I'll spoilerize it just in case:



Spoiler















Also, I signed up for YouTube Red using this link, which got me a 90 day free trial. I immediately "cancelled" so it wouldn't auto-renew at regular price, and confirmed that my current subscription remains active until the end of July.


----------



## Hoffer (Jun 1, 2001)

I signed up for Youtube Red yesterday. Partly because I figured I'd watch this show.

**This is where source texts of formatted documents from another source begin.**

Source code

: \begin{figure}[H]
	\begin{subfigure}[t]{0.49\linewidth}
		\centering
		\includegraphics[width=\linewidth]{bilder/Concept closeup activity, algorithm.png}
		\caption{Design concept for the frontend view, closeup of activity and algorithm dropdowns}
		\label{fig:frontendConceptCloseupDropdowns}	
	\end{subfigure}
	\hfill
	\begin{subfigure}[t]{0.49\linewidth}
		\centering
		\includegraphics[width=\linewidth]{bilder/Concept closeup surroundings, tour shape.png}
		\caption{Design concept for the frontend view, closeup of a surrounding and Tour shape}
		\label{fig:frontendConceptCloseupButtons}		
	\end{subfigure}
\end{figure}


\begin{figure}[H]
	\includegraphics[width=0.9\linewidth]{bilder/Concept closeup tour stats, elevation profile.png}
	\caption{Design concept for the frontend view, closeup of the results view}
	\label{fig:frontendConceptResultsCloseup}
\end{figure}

Also, I've been watching a lot of stuff on Youtube the last 2 months. Like way more than I watch TV. I had been wondering why I never saw commercials. Finally figured out the ad blocker I used blocked the ads on Youtube. Seems weird that ad blockers work on Youtube ads. I turned off the ad blocker and damn, a 17 minute video had a commercial break like every 3 minutes. I figure I'll pay for Red as long as I'm frequenting Youtube.


----------



## Fofer (Oct 29, 2000)

What ad blocker were you using that blocked YT ads? That'd be good to know. uBlock Origin isn't doing that for me.


----------



## jsmeeker (Apr 2, 2001)

Wait.. I thought You Tube Red was ad free?
That was one main attraction for me. To get rid of ads on You Tube


----------



## Fofer (Oct 29, 2000)

He was talking about regular YouTube.

YouTube Red is a paid service, that gives you access to YouTube Red-exclusive content. There are no ads there. 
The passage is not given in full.